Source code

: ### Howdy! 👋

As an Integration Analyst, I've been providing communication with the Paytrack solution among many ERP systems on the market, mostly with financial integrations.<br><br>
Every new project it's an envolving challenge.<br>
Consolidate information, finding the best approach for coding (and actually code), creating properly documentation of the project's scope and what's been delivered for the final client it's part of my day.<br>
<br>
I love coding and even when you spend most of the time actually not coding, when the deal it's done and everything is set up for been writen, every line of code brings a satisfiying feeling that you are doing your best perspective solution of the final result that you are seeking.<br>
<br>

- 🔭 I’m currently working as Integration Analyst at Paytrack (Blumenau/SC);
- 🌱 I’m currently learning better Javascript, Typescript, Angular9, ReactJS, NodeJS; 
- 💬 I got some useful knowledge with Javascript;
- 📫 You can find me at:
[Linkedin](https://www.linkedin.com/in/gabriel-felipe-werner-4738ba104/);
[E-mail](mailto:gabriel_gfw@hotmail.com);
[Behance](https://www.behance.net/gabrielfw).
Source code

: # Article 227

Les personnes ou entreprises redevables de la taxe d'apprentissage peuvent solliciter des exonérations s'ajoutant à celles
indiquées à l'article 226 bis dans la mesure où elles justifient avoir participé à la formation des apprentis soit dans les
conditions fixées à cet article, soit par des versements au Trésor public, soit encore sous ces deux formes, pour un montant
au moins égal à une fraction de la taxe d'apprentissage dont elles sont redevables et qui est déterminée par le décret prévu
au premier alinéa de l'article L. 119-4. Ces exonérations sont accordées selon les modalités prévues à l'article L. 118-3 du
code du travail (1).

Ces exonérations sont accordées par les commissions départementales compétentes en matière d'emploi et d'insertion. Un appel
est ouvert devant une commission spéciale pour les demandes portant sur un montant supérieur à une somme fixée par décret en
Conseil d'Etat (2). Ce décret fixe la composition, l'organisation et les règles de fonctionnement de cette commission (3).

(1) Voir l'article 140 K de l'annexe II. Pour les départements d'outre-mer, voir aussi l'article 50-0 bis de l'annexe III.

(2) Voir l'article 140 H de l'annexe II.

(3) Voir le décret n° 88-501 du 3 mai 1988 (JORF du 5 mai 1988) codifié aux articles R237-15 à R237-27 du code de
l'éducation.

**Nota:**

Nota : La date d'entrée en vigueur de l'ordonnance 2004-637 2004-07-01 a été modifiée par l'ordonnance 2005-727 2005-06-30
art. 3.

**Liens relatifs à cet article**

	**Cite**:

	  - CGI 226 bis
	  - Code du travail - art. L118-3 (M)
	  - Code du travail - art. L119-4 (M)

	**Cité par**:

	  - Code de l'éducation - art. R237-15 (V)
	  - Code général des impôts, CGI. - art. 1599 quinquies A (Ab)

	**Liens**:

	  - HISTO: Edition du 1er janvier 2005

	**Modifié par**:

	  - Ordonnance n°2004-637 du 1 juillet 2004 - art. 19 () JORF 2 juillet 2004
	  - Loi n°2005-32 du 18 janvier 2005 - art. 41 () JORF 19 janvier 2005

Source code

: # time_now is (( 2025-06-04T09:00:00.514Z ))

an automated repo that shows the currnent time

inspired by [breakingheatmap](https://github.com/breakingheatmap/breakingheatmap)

* * *

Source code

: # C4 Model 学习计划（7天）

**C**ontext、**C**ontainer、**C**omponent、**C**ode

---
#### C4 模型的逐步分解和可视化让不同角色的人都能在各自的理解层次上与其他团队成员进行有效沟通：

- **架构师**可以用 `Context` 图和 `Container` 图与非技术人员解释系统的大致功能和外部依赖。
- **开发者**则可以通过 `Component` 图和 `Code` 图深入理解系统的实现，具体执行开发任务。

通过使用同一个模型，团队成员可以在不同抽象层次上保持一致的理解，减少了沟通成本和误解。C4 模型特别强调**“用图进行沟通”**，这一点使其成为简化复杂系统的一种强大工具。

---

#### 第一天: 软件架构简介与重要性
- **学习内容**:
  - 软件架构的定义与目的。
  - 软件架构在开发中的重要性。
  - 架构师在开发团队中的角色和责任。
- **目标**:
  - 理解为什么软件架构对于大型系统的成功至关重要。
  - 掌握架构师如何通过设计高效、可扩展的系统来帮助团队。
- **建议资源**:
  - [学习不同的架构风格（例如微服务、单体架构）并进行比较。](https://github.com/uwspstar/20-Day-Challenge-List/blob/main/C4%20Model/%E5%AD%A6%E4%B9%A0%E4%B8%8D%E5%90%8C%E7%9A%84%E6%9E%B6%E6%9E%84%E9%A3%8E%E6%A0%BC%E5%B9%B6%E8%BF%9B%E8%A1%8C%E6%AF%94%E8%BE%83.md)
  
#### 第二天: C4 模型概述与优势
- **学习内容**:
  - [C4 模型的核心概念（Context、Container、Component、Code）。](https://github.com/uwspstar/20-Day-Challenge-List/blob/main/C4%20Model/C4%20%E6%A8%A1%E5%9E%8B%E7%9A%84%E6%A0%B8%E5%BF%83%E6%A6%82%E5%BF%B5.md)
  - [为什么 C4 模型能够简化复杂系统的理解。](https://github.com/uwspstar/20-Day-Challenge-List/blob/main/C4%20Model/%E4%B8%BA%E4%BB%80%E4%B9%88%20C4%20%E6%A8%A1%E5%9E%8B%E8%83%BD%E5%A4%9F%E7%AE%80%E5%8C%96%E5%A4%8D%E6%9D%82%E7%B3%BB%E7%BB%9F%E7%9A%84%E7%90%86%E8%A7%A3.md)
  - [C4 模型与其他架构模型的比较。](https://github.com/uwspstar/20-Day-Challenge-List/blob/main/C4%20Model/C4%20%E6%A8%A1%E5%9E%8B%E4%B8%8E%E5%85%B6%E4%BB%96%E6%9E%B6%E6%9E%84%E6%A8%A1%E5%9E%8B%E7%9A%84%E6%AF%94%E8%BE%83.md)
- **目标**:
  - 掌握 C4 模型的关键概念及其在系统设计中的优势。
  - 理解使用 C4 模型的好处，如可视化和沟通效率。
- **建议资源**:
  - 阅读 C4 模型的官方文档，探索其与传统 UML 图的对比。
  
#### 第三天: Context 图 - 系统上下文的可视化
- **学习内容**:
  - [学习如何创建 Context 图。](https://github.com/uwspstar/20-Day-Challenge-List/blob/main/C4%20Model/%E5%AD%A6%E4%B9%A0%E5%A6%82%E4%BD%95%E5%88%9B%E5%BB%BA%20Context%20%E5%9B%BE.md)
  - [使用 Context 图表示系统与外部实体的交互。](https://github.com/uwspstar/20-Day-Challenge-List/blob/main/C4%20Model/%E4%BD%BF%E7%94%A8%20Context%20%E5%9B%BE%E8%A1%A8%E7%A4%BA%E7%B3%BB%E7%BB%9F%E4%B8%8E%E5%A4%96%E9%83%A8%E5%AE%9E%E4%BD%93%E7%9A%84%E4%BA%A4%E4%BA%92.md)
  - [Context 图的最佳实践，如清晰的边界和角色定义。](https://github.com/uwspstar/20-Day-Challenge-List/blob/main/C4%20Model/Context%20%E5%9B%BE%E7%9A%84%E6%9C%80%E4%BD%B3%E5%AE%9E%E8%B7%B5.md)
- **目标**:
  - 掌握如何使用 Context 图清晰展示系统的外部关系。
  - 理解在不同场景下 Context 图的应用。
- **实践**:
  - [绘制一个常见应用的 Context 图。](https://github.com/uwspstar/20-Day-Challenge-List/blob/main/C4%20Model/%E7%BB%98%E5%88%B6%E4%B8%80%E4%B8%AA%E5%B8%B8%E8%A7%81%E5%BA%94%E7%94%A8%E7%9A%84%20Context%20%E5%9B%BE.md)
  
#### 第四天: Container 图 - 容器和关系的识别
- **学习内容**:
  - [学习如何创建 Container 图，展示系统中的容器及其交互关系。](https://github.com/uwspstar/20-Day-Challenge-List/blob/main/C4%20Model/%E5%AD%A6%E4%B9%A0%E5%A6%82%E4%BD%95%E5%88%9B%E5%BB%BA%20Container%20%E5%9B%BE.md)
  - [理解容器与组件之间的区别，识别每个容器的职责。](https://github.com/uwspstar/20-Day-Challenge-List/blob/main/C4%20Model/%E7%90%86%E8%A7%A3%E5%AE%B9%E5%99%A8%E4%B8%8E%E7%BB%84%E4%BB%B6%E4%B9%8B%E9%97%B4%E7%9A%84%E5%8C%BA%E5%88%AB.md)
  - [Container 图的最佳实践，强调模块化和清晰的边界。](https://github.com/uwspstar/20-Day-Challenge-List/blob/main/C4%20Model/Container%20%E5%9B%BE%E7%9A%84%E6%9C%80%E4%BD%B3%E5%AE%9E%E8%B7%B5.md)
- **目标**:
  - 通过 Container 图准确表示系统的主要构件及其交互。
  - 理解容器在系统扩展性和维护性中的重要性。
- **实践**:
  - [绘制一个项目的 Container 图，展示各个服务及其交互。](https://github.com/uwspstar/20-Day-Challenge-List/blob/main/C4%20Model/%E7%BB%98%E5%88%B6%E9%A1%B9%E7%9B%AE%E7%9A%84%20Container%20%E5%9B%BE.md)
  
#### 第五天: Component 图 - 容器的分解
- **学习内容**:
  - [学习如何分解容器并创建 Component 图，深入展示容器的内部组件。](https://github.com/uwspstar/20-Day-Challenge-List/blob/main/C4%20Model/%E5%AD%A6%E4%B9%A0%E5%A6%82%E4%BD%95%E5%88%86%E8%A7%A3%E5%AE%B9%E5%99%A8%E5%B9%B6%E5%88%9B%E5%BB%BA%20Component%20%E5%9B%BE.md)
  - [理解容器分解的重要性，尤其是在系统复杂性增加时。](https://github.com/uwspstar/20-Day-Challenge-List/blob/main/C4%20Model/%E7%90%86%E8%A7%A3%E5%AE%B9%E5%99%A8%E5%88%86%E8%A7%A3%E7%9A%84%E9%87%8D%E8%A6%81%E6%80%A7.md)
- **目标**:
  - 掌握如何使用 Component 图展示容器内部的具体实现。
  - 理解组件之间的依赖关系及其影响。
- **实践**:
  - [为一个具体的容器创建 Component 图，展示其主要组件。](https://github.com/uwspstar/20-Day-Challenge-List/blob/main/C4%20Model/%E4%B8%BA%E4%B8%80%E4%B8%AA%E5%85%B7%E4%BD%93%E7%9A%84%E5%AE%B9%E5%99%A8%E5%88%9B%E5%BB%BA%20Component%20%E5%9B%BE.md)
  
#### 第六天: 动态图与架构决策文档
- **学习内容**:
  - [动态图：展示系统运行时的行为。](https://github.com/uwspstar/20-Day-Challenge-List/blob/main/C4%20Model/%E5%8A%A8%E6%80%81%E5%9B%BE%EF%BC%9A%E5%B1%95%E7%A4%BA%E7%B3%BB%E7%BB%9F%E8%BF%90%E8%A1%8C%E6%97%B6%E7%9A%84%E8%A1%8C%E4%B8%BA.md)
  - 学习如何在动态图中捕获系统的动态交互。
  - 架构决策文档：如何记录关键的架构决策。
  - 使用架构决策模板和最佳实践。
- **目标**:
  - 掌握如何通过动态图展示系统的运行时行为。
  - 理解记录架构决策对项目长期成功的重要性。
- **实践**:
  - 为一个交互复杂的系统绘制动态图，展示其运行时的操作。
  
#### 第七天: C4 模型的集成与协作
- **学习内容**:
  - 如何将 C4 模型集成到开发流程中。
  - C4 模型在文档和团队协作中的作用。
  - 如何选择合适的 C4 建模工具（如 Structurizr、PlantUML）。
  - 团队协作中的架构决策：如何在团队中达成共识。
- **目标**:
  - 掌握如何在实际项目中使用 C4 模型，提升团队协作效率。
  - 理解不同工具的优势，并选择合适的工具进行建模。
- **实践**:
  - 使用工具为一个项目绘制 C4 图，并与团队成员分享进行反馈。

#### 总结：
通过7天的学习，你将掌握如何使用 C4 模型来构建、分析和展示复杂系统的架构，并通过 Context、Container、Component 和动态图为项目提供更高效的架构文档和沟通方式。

* * *

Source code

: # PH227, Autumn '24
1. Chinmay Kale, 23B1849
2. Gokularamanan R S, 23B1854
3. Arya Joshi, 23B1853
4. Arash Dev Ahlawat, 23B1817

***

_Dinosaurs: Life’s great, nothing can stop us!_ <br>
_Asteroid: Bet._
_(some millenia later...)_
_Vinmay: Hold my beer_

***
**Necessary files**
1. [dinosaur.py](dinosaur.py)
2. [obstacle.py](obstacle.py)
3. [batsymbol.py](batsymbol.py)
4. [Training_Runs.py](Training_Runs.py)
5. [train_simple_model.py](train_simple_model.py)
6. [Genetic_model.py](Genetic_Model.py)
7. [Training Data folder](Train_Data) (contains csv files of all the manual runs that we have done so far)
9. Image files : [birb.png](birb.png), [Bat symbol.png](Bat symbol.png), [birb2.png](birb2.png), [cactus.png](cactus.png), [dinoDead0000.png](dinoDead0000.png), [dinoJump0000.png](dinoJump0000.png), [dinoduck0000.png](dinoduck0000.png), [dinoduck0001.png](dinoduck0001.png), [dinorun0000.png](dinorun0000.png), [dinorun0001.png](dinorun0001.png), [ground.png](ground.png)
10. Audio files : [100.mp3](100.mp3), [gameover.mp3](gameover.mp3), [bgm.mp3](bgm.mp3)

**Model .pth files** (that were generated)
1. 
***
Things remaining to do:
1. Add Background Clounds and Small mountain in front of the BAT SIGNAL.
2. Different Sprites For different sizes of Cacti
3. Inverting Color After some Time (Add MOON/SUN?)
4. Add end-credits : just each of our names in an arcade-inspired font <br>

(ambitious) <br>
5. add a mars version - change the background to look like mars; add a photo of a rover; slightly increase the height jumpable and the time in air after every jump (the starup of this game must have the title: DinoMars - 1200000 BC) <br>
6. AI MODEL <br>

--- Exercise goal ---
The lines sought are those in the data above that include the string "best"; copy each one.

--- Written response ---
Consolidate information, finding the best approach for coding (and actually code), creating properly documentation of the project's scope and what's been delivered for the final client it's part of my day.<br>
I love coding and even when you spend most of the time actually not coding, when the deal it's done and everything is set up for been writen, every line of code brings a satisfiying feeling that you are doing your best perspective solution of the final result that you are seeking.<br>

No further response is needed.